* [YOUR OBJECTIVE] Whenever a line in the entries includes the word "centalized", copy that line out.

┌──

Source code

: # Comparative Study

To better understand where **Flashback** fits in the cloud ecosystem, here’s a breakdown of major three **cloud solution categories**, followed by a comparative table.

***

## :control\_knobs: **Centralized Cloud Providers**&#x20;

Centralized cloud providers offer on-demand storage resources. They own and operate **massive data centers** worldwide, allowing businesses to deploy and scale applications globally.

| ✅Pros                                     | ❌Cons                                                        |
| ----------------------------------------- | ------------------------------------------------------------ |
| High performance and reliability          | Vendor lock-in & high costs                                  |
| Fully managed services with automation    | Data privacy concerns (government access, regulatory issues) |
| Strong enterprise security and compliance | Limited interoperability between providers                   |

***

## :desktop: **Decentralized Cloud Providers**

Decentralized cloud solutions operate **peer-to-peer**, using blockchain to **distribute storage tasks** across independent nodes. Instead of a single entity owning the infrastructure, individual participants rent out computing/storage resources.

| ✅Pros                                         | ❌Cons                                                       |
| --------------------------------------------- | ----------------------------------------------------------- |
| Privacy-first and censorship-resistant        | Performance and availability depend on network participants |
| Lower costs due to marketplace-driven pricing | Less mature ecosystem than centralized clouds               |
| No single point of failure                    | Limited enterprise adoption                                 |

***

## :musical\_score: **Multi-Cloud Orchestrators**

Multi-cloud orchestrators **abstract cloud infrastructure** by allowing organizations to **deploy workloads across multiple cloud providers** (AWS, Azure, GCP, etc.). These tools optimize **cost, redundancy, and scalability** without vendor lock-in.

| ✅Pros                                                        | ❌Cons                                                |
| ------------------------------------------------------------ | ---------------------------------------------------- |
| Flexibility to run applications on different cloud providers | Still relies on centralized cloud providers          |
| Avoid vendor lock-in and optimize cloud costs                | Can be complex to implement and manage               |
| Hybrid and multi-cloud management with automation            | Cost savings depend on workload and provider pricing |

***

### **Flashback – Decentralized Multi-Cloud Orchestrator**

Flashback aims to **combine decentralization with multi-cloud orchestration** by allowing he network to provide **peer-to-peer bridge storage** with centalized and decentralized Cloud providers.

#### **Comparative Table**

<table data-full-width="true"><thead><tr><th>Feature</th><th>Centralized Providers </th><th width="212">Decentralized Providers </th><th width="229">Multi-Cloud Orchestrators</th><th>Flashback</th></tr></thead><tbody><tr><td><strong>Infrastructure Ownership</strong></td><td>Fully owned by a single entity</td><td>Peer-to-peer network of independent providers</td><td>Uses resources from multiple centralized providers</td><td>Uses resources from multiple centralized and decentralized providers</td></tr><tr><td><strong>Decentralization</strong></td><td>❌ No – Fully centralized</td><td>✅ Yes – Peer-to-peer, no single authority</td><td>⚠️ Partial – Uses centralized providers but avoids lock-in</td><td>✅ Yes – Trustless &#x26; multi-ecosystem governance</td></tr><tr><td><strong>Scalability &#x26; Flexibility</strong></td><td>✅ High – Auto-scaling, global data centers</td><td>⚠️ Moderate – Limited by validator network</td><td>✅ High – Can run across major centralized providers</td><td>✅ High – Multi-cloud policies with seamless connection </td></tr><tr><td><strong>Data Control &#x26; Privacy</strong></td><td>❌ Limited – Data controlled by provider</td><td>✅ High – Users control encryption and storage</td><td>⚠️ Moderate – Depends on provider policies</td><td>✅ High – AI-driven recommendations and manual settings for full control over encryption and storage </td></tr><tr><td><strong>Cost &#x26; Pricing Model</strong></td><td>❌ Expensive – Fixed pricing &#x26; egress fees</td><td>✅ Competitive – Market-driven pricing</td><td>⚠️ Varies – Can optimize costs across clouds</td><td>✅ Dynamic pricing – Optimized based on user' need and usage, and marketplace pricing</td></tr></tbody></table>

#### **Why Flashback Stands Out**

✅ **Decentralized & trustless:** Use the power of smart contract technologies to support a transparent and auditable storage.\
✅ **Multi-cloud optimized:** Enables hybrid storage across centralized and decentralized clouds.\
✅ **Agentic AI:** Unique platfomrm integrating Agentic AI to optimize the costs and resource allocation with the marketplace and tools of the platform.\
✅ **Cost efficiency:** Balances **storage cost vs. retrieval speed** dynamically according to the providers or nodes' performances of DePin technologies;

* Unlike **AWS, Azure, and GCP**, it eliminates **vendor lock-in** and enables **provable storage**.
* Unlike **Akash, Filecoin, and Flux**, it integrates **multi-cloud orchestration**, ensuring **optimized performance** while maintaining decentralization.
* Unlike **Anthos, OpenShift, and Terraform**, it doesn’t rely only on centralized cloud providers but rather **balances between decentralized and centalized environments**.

└──

* [YOUR SOLUTION]
Flashback aims to **combine decentralization with multi-cloud orchestration** by allowing he network to provide **peer-to-peer bridge storage** with centalized and decentralized Cloud providers.
* Unlike **Anthos, OpenShift, and Terraform**, it doesn’t rely only on centralized cloud providers but rather **balances between decentralized and centalized environments**.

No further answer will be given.